Yine nBeyin portalında konuyla ilgili yazdığım yazıyı paylaşmak isterim. Çok hoşuma gitmişti:)
"1984 ve Hayvan Çiftliği gibi klasiklerin yazarı George Orwell’in hikâyesini hiç merak ettiniz mi? Büyük yazarlar, düşünürler ya da bilim insanlarının da aslında sizin ve benim gibi mütevazı bir yaşamları olduğunu duymak ilginç olabilir. Mason Currey’in Günlük Ritüeller kitabında büyük eserlerin yaratıcılarının nasıl çalıştığına dair ilginç bir çalışma yapılmış. Sizin için George Orwell’i alıntıladım.
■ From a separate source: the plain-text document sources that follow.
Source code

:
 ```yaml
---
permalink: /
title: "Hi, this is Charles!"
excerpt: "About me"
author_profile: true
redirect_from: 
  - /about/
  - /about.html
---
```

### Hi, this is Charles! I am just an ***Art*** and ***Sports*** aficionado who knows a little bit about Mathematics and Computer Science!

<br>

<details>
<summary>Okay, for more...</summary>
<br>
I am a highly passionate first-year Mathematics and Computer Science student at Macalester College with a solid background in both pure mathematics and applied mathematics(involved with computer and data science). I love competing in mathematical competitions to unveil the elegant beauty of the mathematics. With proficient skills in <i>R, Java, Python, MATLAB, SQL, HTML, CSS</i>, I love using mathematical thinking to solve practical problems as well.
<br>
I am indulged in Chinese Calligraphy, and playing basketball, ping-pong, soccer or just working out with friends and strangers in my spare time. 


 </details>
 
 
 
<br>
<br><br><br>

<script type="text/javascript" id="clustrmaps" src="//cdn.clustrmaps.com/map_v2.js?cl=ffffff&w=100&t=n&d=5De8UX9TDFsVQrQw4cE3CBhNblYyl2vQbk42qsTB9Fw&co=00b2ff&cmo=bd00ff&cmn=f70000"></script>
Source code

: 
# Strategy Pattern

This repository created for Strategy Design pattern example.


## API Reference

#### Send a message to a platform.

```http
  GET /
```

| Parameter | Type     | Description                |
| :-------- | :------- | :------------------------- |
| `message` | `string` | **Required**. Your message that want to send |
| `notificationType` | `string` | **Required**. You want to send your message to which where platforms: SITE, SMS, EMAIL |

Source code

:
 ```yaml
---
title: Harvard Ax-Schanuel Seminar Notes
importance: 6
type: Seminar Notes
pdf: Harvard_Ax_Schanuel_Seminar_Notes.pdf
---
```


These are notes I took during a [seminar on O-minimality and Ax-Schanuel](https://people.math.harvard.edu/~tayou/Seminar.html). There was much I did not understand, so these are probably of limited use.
“Orwell 1934’te, yüksek emelleri olan genç yazarlara özgü bir sıkıntıyla karşılaştı. Genel olarak olumlu tepkiler alan ilk kitabı Paris ve Londra’da Beş Parasız‘ı bir sene önce yayımlamış olmasına rağmen sadece yazarak geçimini sağlayamıyordu. Sürdürdüğü öğretmenlik işleri ona yazmak için hiç zaman bırakmıyor, edebiyat çevrelerinden uzaklaşmasına yol açıyordu. Şansına, Neille Teyze’si ona çekici bir seçenek sundu: Londra'daki bir sahafta yarı zamanlı yardımcılık yapabilirdi.
Booklovers Corner’daki bu iş George Orwell’a çok uygundu. Yedide uyanan Orwell, dokuza çeyrek kala dükkânı açmaya gidip bir saat orada duruyordu. Ardından ikiye kadar boş zamanı kalıyor, o saatte tekrar dükkâna dönüp altı buçuğa kadar çalışıyordu. Böylece zihninin en açık olduğu sabahları ve öğleden sonraları yazmaya beş buçuk saat ayırabiliyordu. Yazmayı bitirdikten sonra dükkana dönerek burada vaktini mutlu bir rehavet içinde geçiriyor ve akşamki boş vaktini dört gözle bekliyordu. Gecelerini ise mahallede aylak aylak gezinerek ya da daha sonraları, yeni satın aldığı bir aletin başında geçiriyordu: Yiyecekleri ızgarada haşlayarak ya da kızartarak pişiren küçük bir gaz ocağıydı bu.”